• _DIRECTIONS FOR THIS TASK_: In the entries below, how many lines hold the word "blur"? Answer with the number only.

• _DATA UNDER STUDY_:
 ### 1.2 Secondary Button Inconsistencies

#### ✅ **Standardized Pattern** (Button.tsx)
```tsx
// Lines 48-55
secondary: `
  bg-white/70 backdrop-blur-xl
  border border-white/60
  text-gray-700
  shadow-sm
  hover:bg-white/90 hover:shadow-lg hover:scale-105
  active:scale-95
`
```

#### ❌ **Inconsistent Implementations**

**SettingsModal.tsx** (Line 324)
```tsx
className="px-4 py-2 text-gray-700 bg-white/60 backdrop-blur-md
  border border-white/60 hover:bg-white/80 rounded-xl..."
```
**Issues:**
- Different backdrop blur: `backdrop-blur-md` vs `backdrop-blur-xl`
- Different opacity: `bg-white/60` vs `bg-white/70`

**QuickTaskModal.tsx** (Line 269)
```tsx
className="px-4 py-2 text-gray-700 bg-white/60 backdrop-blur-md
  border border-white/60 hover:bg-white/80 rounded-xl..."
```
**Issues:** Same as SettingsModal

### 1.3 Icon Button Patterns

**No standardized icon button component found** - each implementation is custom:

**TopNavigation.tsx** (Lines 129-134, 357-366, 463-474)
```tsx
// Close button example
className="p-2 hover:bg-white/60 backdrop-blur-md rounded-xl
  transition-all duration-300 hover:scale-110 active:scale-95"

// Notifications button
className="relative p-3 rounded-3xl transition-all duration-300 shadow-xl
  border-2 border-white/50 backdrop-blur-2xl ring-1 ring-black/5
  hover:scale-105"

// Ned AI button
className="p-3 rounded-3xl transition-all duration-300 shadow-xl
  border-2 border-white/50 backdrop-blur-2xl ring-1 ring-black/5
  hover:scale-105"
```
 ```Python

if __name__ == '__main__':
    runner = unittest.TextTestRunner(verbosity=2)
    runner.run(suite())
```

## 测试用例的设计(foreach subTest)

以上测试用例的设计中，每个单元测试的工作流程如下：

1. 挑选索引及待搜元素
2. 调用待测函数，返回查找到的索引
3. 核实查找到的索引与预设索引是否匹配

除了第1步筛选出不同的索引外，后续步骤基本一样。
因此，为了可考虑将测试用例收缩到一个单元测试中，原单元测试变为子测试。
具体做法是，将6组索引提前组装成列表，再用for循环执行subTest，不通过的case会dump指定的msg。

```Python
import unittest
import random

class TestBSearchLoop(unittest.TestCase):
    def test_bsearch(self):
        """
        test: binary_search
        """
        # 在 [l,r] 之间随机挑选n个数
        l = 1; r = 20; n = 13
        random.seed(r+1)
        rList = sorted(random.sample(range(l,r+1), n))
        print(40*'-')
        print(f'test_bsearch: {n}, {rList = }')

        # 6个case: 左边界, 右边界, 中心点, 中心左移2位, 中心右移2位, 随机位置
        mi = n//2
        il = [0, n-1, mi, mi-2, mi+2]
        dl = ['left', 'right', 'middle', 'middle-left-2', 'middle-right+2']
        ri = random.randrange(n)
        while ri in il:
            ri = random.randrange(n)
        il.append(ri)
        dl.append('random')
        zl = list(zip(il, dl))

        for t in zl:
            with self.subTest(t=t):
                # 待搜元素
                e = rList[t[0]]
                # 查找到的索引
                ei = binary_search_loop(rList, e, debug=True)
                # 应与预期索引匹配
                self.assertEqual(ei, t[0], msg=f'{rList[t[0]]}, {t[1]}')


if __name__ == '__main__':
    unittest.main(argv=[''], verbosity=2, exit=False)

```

• _EXPECTED OUTPUT_: 7